In the Boston Circulatory Arrest Study (BCAS), limited to patients with transposition of the great arteries, brain MRI imaging at age 1 year revealed definite abnormalities in 15% and possible abnormalities in an additional 8% [16]. Stroke was not specifically reported. The only significant risk factor for MRI abnormalities was preoperative acidosis. Similarly, our data show no significant association of DHCA use or duration or total CPB time with stroke. The sole intraoperative variable associated with stroke was a lower hematocrit after hemodilution on CPB. Hemodilutional anemia during CPB has been shown to be associated with histologic evidence of cerebral ischemic damage in animal models and lower Psychomotor Developmental Index scores in children at 1 year [17, 18].
Other studies evaluating brain MRI abnormalities have also demonstrated varying ages of lesions relative to birth and procedures, with preoperative and postoperative periods presenting a continuum of risk in infants with CHD. Dent and colleagues [19] reported focal or diffuse ischemic lesions in 23% and 53% of patients in the preoperative and postoperative periods, respectively, after the Norwood procedure. In their study, a greater base deficit was associated with preoperative ischemia, whereas prolonged low regional cerebral oxygen saturation (< 45% for > 90 minutes) was associated with postoperative changes. In another study limited to patients with transposition, McQuillen and colleagues [20] found low Apgar scores at 5 minutes and need for balloon atrial septostomy to be associated with preoperative stroke. Risk factors for postoperative injury included lowest flow and largest base deficit during CPB and decreased mean blood pressure on postoperative day 1.

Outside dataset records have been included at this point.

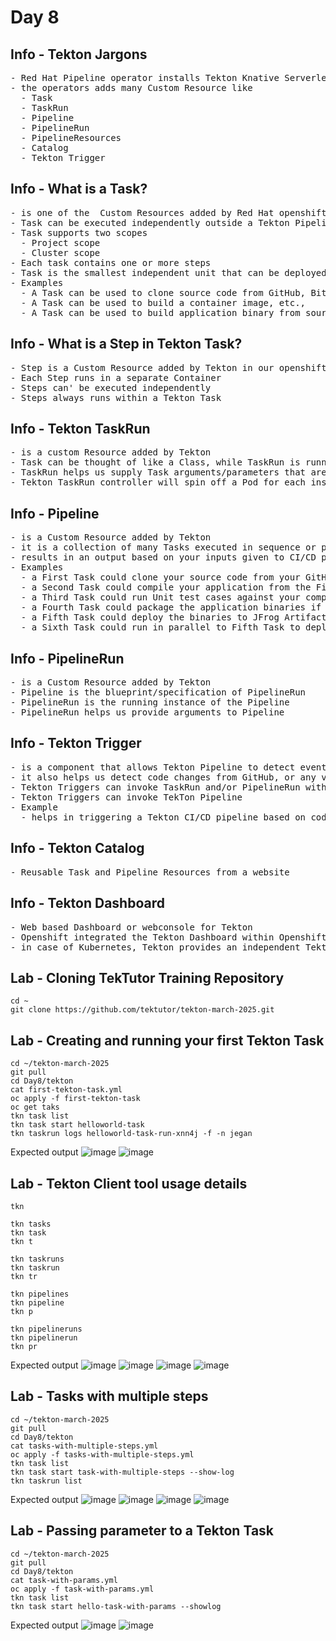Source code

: # Day 8

## Info - Tekton Jargons
<pre>
- Red Hat Pipeline operator installs Tekton Knative Serverless Pipeline framework into Openshift
- the operators adds many Custom Resource like
  - Task
  - TaskRun
  - Pipeline
  - PipelineRun
  - PipelineResources
  - Catalog
  - Tekton Trigger
</pre>


## Info - What is a Task?
<pre>
- is one of the  Custom Resources added by Red Hat openshift operator using CRD
- Task can be executed independently outside a Tekton Pipeline
- Task supports two scopes
  - Project scope
  - Cluster scope
- Each task contains one or more steps
- Task is the smallest independent unit that can be deployed in Tekton under Openshift/Kubernetes
- Examples
  - A Task can be used to clone source code from GitHub, BitBucket, GitLab, any version control
  - A Task can be used to build a container image, etc.,
  - A Task can be used to build application binary from source code, etc.,
</pre>

## Info - What is a Step in Tekton Task?
<pre>
- Step is a Custom Resource added by Tekton in our openshift cluster using Custom Resource Definition(CRD)
- Each Step runs in a separate Container
- Steps can' be executed independently
- Steps always runs within a Tekton Task
</pre>

## Info - Tekton TaskRun
<pre>
- is a custom Resource added by Tekton
- Task can be thought of like a Class, while TaskRun is running instance of a Task
- TaskRun helps us supply Task arguments/parameters that are required for a Task to run
- Tekton TaskRun controller will spin off a Pod for each instance of TaskRun
</pre>

## Info - Pipeline
<pre>
- is a Custom Resource added by Tekton
- it is a collection of many Tasks executed in sequence or parallel
- results in an output based on your inputs given to CI/CD pipeline
- Examples
  - a First Task could clone your source code from your GitHub Repository
  - a Second Task could compile your application from the First Task clones the source code
  - a Third Task could run Unit test cases against your compiled application binary if the Second Task succeeds
  - a Fourth Task could package the application binaries if the Third Task succeeds
  - a Fifth Task could deploy the binaries to JFrog Artifactory Server or Sonatype Nexus Server if the Fourth Task succeeds
  - a Sixth Task could run in parallel to Fifth Task to deploy the microservice(application) to Openshift if Fourth Task succeeds
</pre>

## Info - PipelineRun
<pre>
- is a Custom Resource added by Tekton
- Pipeline is the blueprint/specification of PipelineRun
- PipelineRun is the running instance of the Pipeline
- PipelineRun helps us provide arguments to Pipeline
</pre>

## Info - Tekton Trigger
<pre>
- is a component that allows Tekton Pipeline to detect events from variety of sources
- it also helps us detect code changes from GitHub, or any version control
- Tekton Triggers can invoke TaskRun and/or PipelineRun with the parameters retrieved from events
- Tekton Triggers can invoke TekTon Pipeline
- Example
  - helps in triggering a Tekton CI/CD pipeline based on code commit to GitHub repo or similar version controls
</pre>

## Info - Tekton Catalog
<pre>
- Reusable Task and Pipeline Resources from a website
</pre>

## Info - Tekton Dashboard
<pre>
- Web based Dashboard or webconsole for Tekton
- Openshift integrated the Tekton Dashboard within Openshift webconsole
- in case of Kubernetes, Tekton provides an independent Tekton Dashboard that can be accessed outside the Kubernetes cluster
</pre>

## Lab - Cloning TekTutor Training Repository
```
cd ~
git clone https://github.com/tektutor/tekton-march-2025.git
```

## Lab - Creating and running your first Tekton Task
```
cd ~/tekton-march-2025
git pull
cd Day8/tekton
cat first-tekton-task.yml
oc apply -f first-tekton-task
oc get taks
tkn task list
tkn task start helloworld-task
tkn taskrun logs helloworld-task-run-xnn4j -f -n jegan
```

Expected output
![image](https://github.com/user-attachments/assets/b8b95cf9-e759-4765-838b-7bf533fa43a0)
![image](https://github.com/user-attachments/assets/4ebd983d-3f55-428c-8a09-0c31113ed8b5)

## Lab - Tekton Client tool usage details
```
tkn

tkn tasks
tkn task
tkn t

tkn taskruns
tkn taskrun
tkn tr

tkn pipelines
tkn pipeline
tkn p

tkn pipelineruns
tkn pipelinerun
tkn pr
```

Expected output
![image](https://github.com/user-attachments/assets/3d3670ff-535d-4e36-86a0-ab13fc6ce58e)
![image](https://github.com/user-attachments/assets/a0fb4ed0-8db9-4fd6-aab2-e0686582f2fc)
![image](https://github.com/user-attachments/assets/05499b28-4a68-46af-9ebb-a5374c319bde)
![image](https://github.com/user-attachments/assets/7cdfc74d-219a-4071-93d5-8c42c52698fe)

## Lab - Tasks with multiple steps
```
cd ~/tekton-march-2025
git pull
cd Day8/tekton
cat tasks-with-multiple-steps.yml
oc apply -f tasks-with-multiple-steps.yml
tkn task list
tkn task start task-with-multiple-steps --show-log
tkn taskrun list
```

Expected output
![image](https://github.com/user-attachments/assets/ff4308af-795f-4abc-b4b6-47cc77e8bcff)
![image](https://github.com/user-attachments/assets/573cd1bd-86e2-44ab-becf-e5aa915e4532)
![image](https://github.com/user-attachments/assets/d6397d01-4da2-4368-9f31-bc0be5461202)
![image](https://github.com/user-attachments/assets/0f81c13d-2c97-4bba-82b3-eb1ec844ac75)

## Lab - Passing parameter to a Tekton Task
```
cd ~/tekton-march-2025
git pull
cd Day8/tekton
cat task-with-params.yml
oc apply -f task-with-params.yml
tkn task list
tkn task start hello-task-with-params --showlog
```

Expected output
![image](https://github.com/user-attachments/assets/268102d1-7497-43a2-8b99-d188f0797626)
![image](https://github.com/user-attachments/assets/d57e3e00-bf13-4b91-8ae9-a21b764f56d0)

The current study has several limitations. The absence of preoperative MRIs precludes definitive identification of the timing of occurrence of stroke and limits the interpretation of cause and effect among potential risk factors. In addition, only 1 patient underwent a detailed neurologic examination in the immediate postoperative period, potentially limiting the clinical identification of strokes identified on the MRI studies.
This study was also not designed to systematically evaluate all patients for other risk factors for stroke such as thrombophilia or anatomic anomalies in the cervical or cranial circulation.

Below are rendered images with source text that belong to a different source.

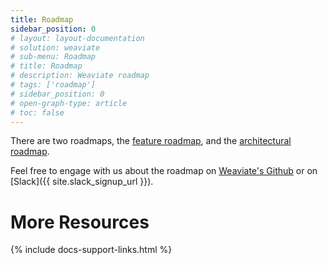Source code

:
 ```yaml
---
title: Roadmap
sidebar_position: 0
# layout: layout-documentation
# solution: weaviate
# sub-menu: Roadmap
# title: Roadmap
# description: Weaviate roadmap
# tags: ['roadmap']
# sidebar_position: 0
# open-graph-type: article
# toc: false
---
```


There are two roadmaps, the [feature roadmap](./feature-roadmap.html), and the [architectural roadmap](./architectural-roadmap.html).

Feel free to engage with us about the roadmap on [Weaviate's Github](/developers/weaviate/current/) or on [Slack]({{ site.slack_signup_url }}).

# More Resources

{% include docs-support-links.html %}
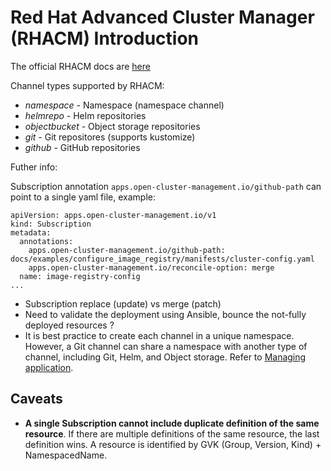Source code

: # Red Hat Advanced Cluster Manager (RHACM) Introduction

The official RHACM docs are [here](https://access.redhat.com/documentation/en-us/red_hat_advanced_cluster_management_for_kubernetes/2.1/)

Channel types supported by RHACM:

* *namespace* - Namespace (namespace channel)
* *helmrepo* - Helm repositories
* *objectbucket* - Object storage repositories
* *git* - Git repositores (supports kustomize)
* *github* - GitHub repositories

Futher info:

Subscription annotation `apps.open-cluster-management.io/github-path` can point to a single yaml file, example:
```
apiVersion: apps.open-cluster-management.io/v1
kind: Subscription
metadata:
  annotations:
    apps.open-cluster-management.io/github-path: docs/examples/configure_image_registry/manifests/cluster-config.yaml
    apps.open-cluster-management.io/reconcile-option: merge
  name: image-registry-config
...
```

* Subscription replace (update) vs merge (patch)
* Need to validate the deployment using Ansible, bounce the not-fully deployed resources ?
* It is best practice to create each channel in a unique namespace. However, a Git channel can share a namespace with another type of channel, including Git, Helm, and Object storage. Refer to [Managing application](https://access.redhat.com/documentation/en-us/red_hat_advanced_cluster_management_for_kubernetes/2.1/html/manage_applications/managing-applications).

## Caveats

* **A single Subscription cannot include duplicate definition of the same resource**. If there are multiple definitions of the same resource, the last definition wins. A resource is identified by GVK (Group, Version, Kind) + NamespacedName.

Finally, our results may have been affected by selection bias, because not all patients from the ongoing studies had postoperative MRIs. Patients who were discharged before undergoing a MRI would overestimate the prevalence of stroke, whereas patients with instability precluding a MRI might underestimate the prevalence.

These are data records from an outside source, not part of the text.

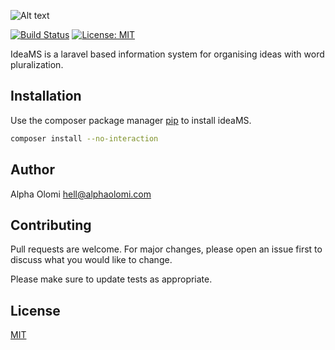 <p align="center"> 

![Alt text](https://github.com/alphaolomi/idea/raw/master/resources/docs/logo.png) 

</p>

[![Build Status](https://travis-ci.com/alphaolomi/idea.svg?branch=master)](https://travis-ci.com/alphaolomi/idea)
[![License: MIT](https://img.shields.io/badge/License-MIT-yellow.svg)](https://opensource.org/licenses/MIT)

IdeaMS is a laravel based information system for organising ideas with word pluralization.

## Installation

Use the composer package manager [pip](https://pip.pypa.io/en/stable/) to install ideaMS.

```bash
composer install --no-interaction
```
## Author
Alpha Olomi [hell@alphaolomi.com](mailto:hello@alphaolomi.com)

## Contributing
Pull requests are welcome. For major changes, please open an issue first to discuss what you would like to change.

Please make sure to update tests as appropriate.

## License
[MIT](https://opensource.org/licenses/MIT)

In conclusion, we found a 10% prevalence of stroke on postoperative MRI imaging in neonates and infants undergoing operations for CHD that used CBP with or without DHCA. Almost all strokes were clinically silent. Focal arterial occlusive and watershed infarcts were present, suggesting thromboembolism and hypoperfusion were both mechanisms of injury. Risk factors for stroke included lower birth weight, preoperative mechanical ventilation, and lower hematocrit during CPB. Importantly, other operative variables, such as duration of CPB and the use of DHCA, were not significantly associated with an increased risk of stroke. In contrast to our study evaluating risk factors for PVL in the same cohort, postoperative hypoxemia and hypotension were not associated with an increased risk of stroke, suggesting that the mechanisms underlying the two forms of cerebral injury are different.
Ongoing neurodevelopmental studies will investigate the effect of stroke on short-term and long-term functional outcomes. More complete evaluation of stroke risk factors, including thrombophilia and vascular anomalies as well as serial neuroimaging, may provide additional insight concerning mechanisms and potential treatment strategies.